Dito e feito, o lavrador se escarrapacha em cima do burrico.
Sucedeu passarem duas moças: “Que desaforo! disseram: um homenzarrão, forte e
valente, bem repimpado, e o pobre do menino a pé arfando para acompanhar o
burro!” O lavrador refletiu no caso, e reconhecendo que era injustiça deixar o
filho a pé, disse-lhe: “Monta aqui na garupa, rapaz; hás de estar cansado.” O
moço não esperou que segunda vez lho dissesse, e encarapitou-se atrás do pai.
Passaram então alguns lavradores: “Oh! lá!” disseram, “parece que
essa gente quer levar à feira, não um burro, porém a sua pele; como vão
repimpados, e o pobre animal nem já fôlego tem.” O lavrador pensou um pouco, e
disse: “Filho, eu vou apear-me, fica tu montado, e andemos de pressa”. Assim se
fez.
Caminharam algum tempo, e julgava o lavrador que tudo iria bem
quando encontraram um mercador, e este, achando feio que o moço fosse montado e
o velho a pé, perguntou: “Então, meu principezinho, onde viu Vossa Alteza que,
para fazer jornada, é conveniente trazer lacaios da idade desse que o
acompanha?” — Lacaio, eu! disse o pai, não, não podemos dar ocasião a tais
afrontas; filho, apeia-te, carreguemos o burro às costas; é o que nos falta
experimentar, para ver se tapamos a boca do mundo. Assim fizeram; o burro andou
pela primeira vez montado, e não diz a história que com isso muito se
afligisse. Mal porém viram a súcia alguns rapazes desataram às gargalhadas.

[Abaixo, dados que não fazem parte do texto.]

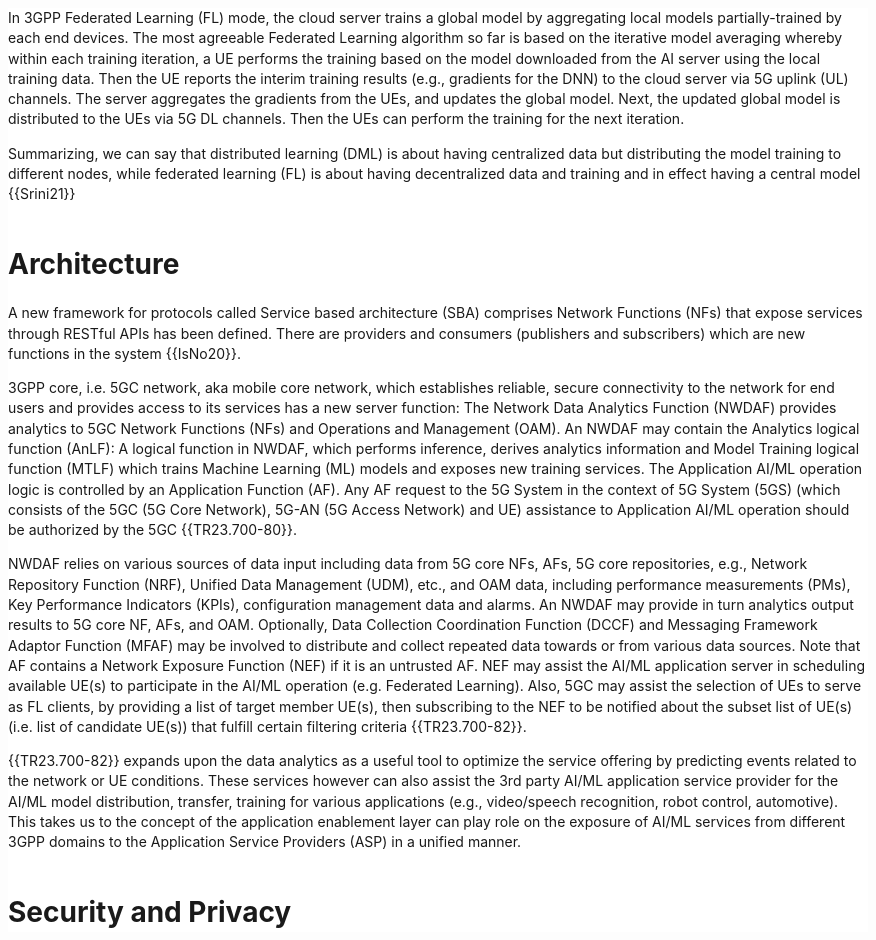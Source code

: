 In 3GPP Federated Learning (FL) mode, the cloud server trains a global model by aggregating local models partially-trained by each end devices. The most agreeable Federated Learning algorithm so far is based on the iterative model averaging whereby within each training iteration, a UE performs the training based on the model downloaded from the AI server using the local training data. Then the UE reports the interim training results (e.g., gradients for the DNN) to the cloud server via 5G uplink (UL) channels. The server aggregates the gradients from the UEs, and updates the global model. Next, the updated global model is distributed to the UEs via 5G DL channels. Then the UEs can perform the training for the next iteration. 

Summarizing, we can say that distributed learning (DML) is about having centralized data but distributing the model training to different nodes, while federated learning (FL) is about having decentralized data and training and in effect having a central model {{Srini21}}



# Architecture

A new framework for protocols called Service based architecture (SBA) comprises Network Functions (NFs) that expose services through RESTful APIs has been defined. There are providers and consumers (publishers and subscribers) which are new functions in the system {{IsNo20}}.

3GPP core, i.e. 5GC network, aka mobile core network, which establishes reliable, secure connectivity to the network for end users and provides access to its services has a new server function: The Network Data Analytics Function (NWDAF) provides analytics to 5GC Network Functions (NFs) and Operations and Management (OAM). An NWDAF may contain the Analytics logical function (AnLF): A logical function in NWDAF, which performs inference, derives analytics information and Model Training logical function (MTLF) which trains Machine Learning (ML) models and exposes new training services. The Application AI/ML operation logic is controlled by an Application Function (AF). Any AF request to the 5G System in the context of 5G System (5GS) (which consists of the 5GC (5G Core Network), 5G-AN (5G Access Network) and UE) assistance to Application AI/ML operation should be authorized by the 5GC {{TR23.700-80}}.
 
NWDAF relies on various sources of data input including data from 5G core NFs, AFs, 5G core repositories, e.g., Network Repository Function (NRF), Unified Data Management (UDM), etc., and OAM data, including performance measurements (PMs), Key Performance Indicators (KPIs), configuration management data and alarms. An NWDAF may provide in turn analytics output results to 5G core NF, AFs, and OAM. Optionally, Data Collection Coordination Function (DCCF) and Messaging Framework Adaptor Function (MFAF) may be involved to distribute and collect repeated data towards or from various data sources. Note that AF contains a Network Exposure Function (NEF) if it is an untrusted AF. NEF may assist the AI/ML application server in scheduling available UE(s) to participate in the AI/ML operation (e.g. Federated Learning). Also, 5GC may assist the selection of UEs to serve as FL clients, by providing a list of target member UE(s), then subscribing to the NEF to be notified about the subset list of UE(s) (i.e. list of candidate UE(s)) that fulfill certain filtering criteria {{TR23.700-82}}. 
  
{{TR23.700-82}} expands upon the data analytics as a useful tool to optimize the service offering by predicting events related to the network or UE conditions. These services however can also assist the 3rd party AI/ML application service provider for the AI/ML model distribution, transfer, training for various applications (e.g., video/speech recognition, robot control, automotive). This takes us to the concept of the application enablement layer can play role on the exposure of AI/ML services from different 3GPP domains to the Application Service Providers (ASP) in a unified manner.

# Security and Privacy
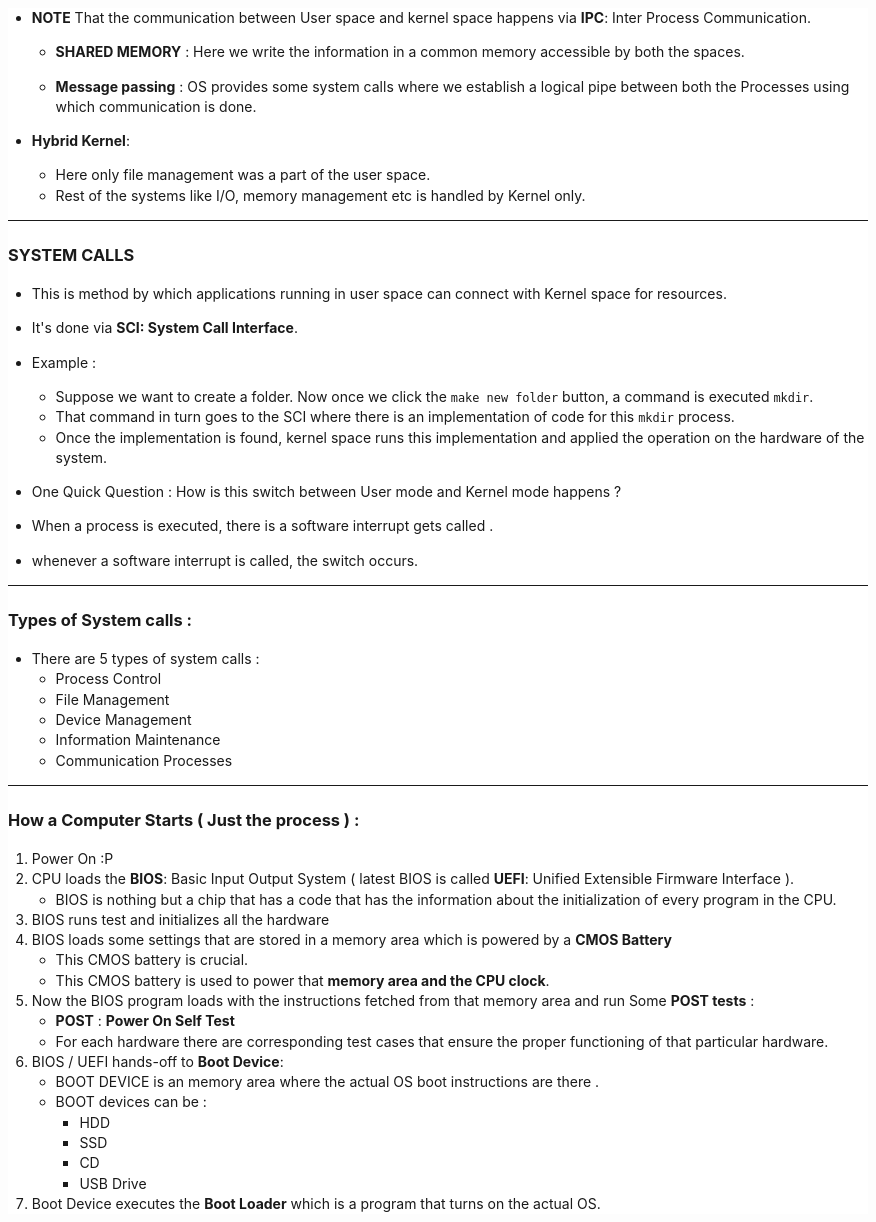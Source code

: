 - **NOTE** That the communication between User space and kernel space happens via **IPC**: Inter Process Communication. 
    - **SHARED MEMORY** : Here we write the information in a common memory accessible by both the spaces. 

    - **Message passing** : OS provides some system calls where we establish a logical pipe between both the Processes using which communication is done. 

- **Hybrid Kernel**: 
     - Here only file management was a part of the user space.
     - Rest of the systems like I/O, memory management etc is handled by Kernel only. 
--- 
###  SYSTEM CALLS

- This is method by which applications running in user space can connect with Kernel space for resources. 
- It's done via **SCI: System Call Interface**. 
- Example : 
     - Suppose we want to create a folder. Now once we click the `make new folder` button, a command is executed `mkdir`. 
     - That command in turn goes to the SCI where there is an implementation of code for this `mkdir` process. 
    - Once the implementation is found, kernel space runs this implementation and applied the operation on the hardware of the system. 

- One Quick Question : How is this switch between User mode and Kernel mode happens ? 
- When a process is executed, there is a software interrupt gets called .
- whenever a software interrupt is called, the switch occurs. 

--- 

### Types of System calls : 
- There are 5 types of system calls  :
    - Process Control
    - File Management
    - Device Management
    - Information Maintenance
    - Communication Processes

---

### How a Computer Starts ( Just the process ) : 

1) Power On :P
2) CPU loads the **BIOS**: Basic Input Output System ( latest BIOS is called **UEFI**: Unified Extensible Firmware Interface ). 
     - BIOS is nothing but a chip that has a code that has the information about the initialization of every program in the CPU.
3) BIOS runs test and initializes all the hardware
4) BIOS loads some settings that are stored in a memory area which is powered by a **CMOS Battery**
     - This CMOS battery is crucial. 
     - This CMOS battery is used to power that **memory area and the CPU clock**.
5) Now the BIOS program loads with the instructions fetched from that memory area and run Some **POST tests** :
     - **POST** : **Power On Self Test**
     - For each hardware there are corresponding test cases that ensure the proper functioning of that particular hardware. 
6) BIOS / UEFI hands-off to **Boot Device**: 
     - BOOT DEVICE is an memory area where the actual OS boot instructions are there .
    - BOOT devices can be : 
         - HDD
         - SSD
         - CD 
         - USB Drive
7) Boot Device executes the **Boot Loader** which is a program that turns on the actual OS.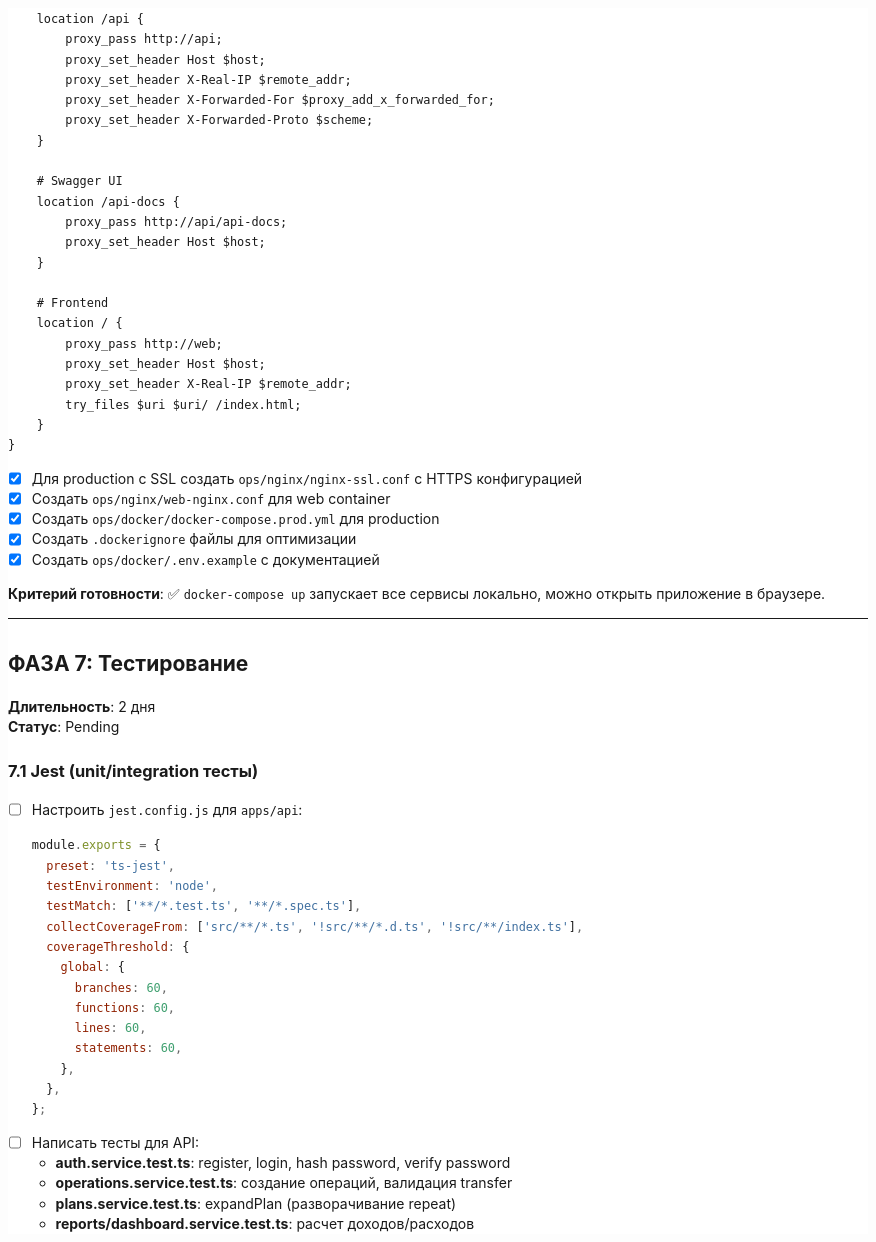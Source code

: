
   ```nginx
      location /api {
          proxy_pass http://api;
          proxy_set_header Host $host;
          proxy_set_header X-Real-IP $remote_addr;
          proxy_set_header X-Forwarded-For $proxy_add_x_forwarded_for;
          proxy_set_header X-Forwarded-Proto $scheme;
      }

      # Swagger UI
      location /api-docs {
          proxy_pass http://api/api-docs;
          proxy_set_header Host $host;
      }

      # Frontend
      location / {
          proxy_pass http://web;
          proxy_set_header Host $host;
          proxy_set_header X-Real-IP $remote_addr;
          try_files $uri $uri/ /index.html;
      }
  }
  ```

- [x] Для production с SSL создать `ops/nginx/nginx-ssl.conf` с HTTPS конфигурацией
- [x] Создать `ops/nginx/web-nginx.conf` для web container
- [x] Создать `ops/docker/docker-compose.prod.yml` для production
- [x] Создать `.dockerignore` файлы для оптимизации
- [x] Создать `ops/docker/.env.example` с документацией

**Критерий готовности**: ✅ `docker-compose up` запускает все сервисы локально, можно открыть приложение в браузере.

---

## ФАЗА 7: Тестирование

**Длительность**: 2 дня  
**Статус**: Pending

### 7.1 Jest (unit/integration тесты)

- [ ] Настроить `jest.config.js` для `apps/api`:
  ```javascript
  module.exports = {
    preset: 'ts-jest',
    testEnvironment: 'node',
    testMatch: ['**/*.test.ts', '**/*.spec.ts'],
    collectCoverageFrom: ['src/**/*.ts', '!src/**/*.d.ts', '!src/**/index.ts'],
    coverageThreshold: {
      global: {
        branches: 60,
        functions: 60,
        lines: 60,
        statements: 60,
      },
    },
  };
  ```
- [ ] Написать тесты для API:
  - **auth.service.test.ts**: register, login, hash password, verify password
  - **operations.service.test.ts**: создание операций, валидация transfer
  - **plans.service.test.ts**: expandPlan (разворачивание repeat)
  - **reports/dashboard.service.test.ts**: расчет доходов/расходов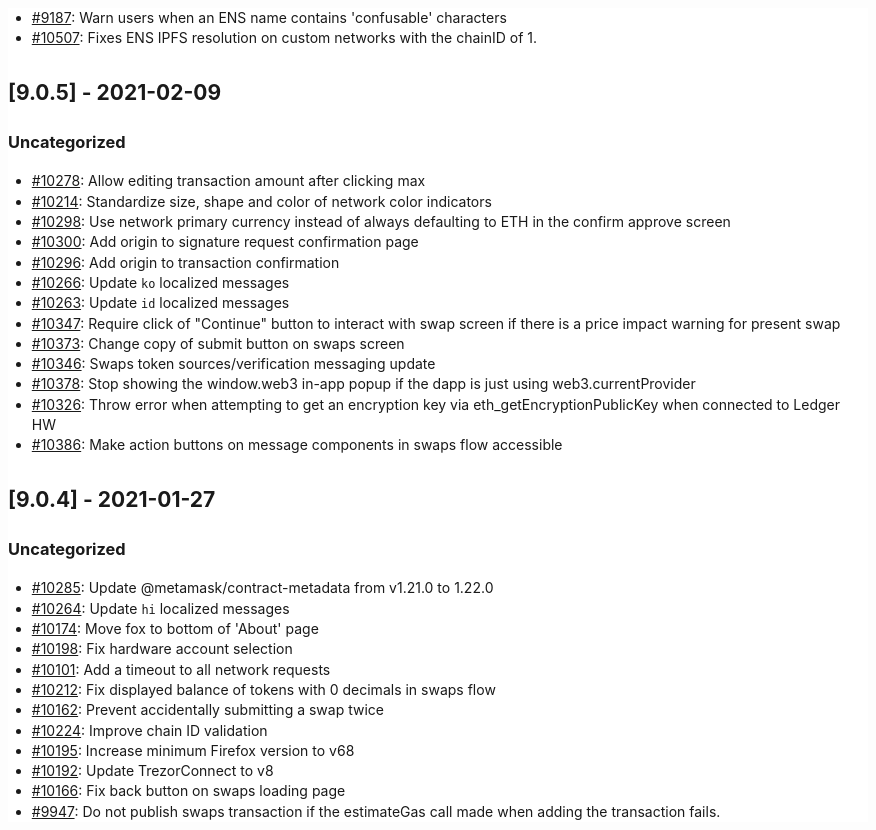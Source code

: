 - [#9187](https://github.com/MetaMask/metamask-extension/pull/9187): Warn users when an ENS name contains 'confusable' characters
- [#10507](https://github.com/MetaMask/metamask-extension/pull/10507): Fixes ENS IPFS resolution on custom networks with the chainID of 1.

## [9.0.5] - 2021-02-09
### Uncategorized
- [#10278](https://github.com/MetaMask/metamask-extension/pull/10278): Allow editing transaction amount after clicking max
- [#10214](https://github.com/MetaMask/metamask-extension/pull/10214): Standardize size, shape and color of network color indicators
- [#10298](https://github.com/MetaMask/metamask-extension/pull/10298): Use network primary currency instead of always defaulting to ETH in the confirm approve screen
- [#10300](https://github.com/MetaMask/metamask-extension/pull/10300): Add origin to signature request confirmation page
- [#10296](https://github.com/MetaMask/metamask-extension/pull/10296): Add origin to transaction confirmation
- [#10266](https://github.com/MetaMask/metamask-extension/pull/10266): Update `ko` localized messages
- [#10263](https://github.com/MetaMask/metamask-extension/pull/10263): Update `id` localized messages
- [#10347](https://github.com/MetaMask/metamask-extension/pull/10347): Require click of "Continue" button to interact with swap screen if there is a price impact warning for present swap
- [#10373](https://github.com/MetaMask/metamask-extension/pull/10373): Change copy of submit button on swaps screen
- [#10346](https://github.com/MetaMask/metamask-extension/pull/10346): Swaps token sources/verification messaging update
- [#10378](https://github.com/MetaMask/metamask-extension/pull/10378): Stop showing the window.web3 in-app popup if the dapp is just using web3.currentProvider
- [#10326](https://github.com/MetaMask/metamask-extension/pull/10326): Throw error when attempting to get an encryption key via eth_getEncryptionPublicKey when connected to Ledger HW
- [#10386](https://github.com/MetaMask/metamask-extension/pull/10386): Make action buttons on message components in swaps flow accessible

## [9.0.4] - 2021-01-27
### Uncategorized
- [#10285](https://github.com/MetaMask/metamask-extension/pull/10285): Update @metamask/contract-metadata from v1.21.0 to 1.22.0
- [#10264](https://github.com/MetaMask/metamask-extension/pull/10264): Update `hi` localized messages
- [#10174](https://github.com/MetaMask/metamask-extension/pull/10174): Move fox to bottom of 'About' page
- [#10198](https://github.com/MetaMask/metamask-extension/pull/10198): Fix hardware account selection
- [#10101](https://github.com/MetaMask/metamask-extension/pull/10101): Add a timeout to all network requests
- [#10212](https://github.com/MetaMask/metamask-extension/pull/10212): Fix displayed balance of tokens with 0 decimals in swaps flow
- [#10162](https://github.com/MetaMask/metamask-extension/pull/10162): Prevent accidentally submitting a swap twice
- [#10224](https://github.com/MetaMask/metamask-extension/pull/10224): Improve chain ID validation
- [#10195](https://github.com/MetaMask/metamask-extension/pull/10195): Increase minimum Firefox version to v68
- [#10192](https://github.com/MetaMask/metamask-extension/pull/10192): Update TrezorConnect to v8
- [#10166](https://github.com/MetaMask/metamask-extension/pull/10166): Fix back button on swaps loading page
- [#9947](https://github.com/MetaMask/metamask-extension/pull/9947): Do not publish swaps transaction if the estimateGas call made when adding the transaction fails.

“Qual dos três é mais burro?” perguntaram. “Sou eu, senhores”, respondeu o
lavrador, “eu que por todo o caminho levei a ouvir os remoques de cada um, e a
obedecer-lhes; eu que juro daqui por diante proceder como entender, sem dar
ouvidos aos ralhos dos outros, e às suas observações.”
MORAL DA HISTÓRIA: Em tudo e por tudo consulta a tua consciência e obedece-lhe; se quiseres tapar a boca do mundo nunca o hás de conseguir.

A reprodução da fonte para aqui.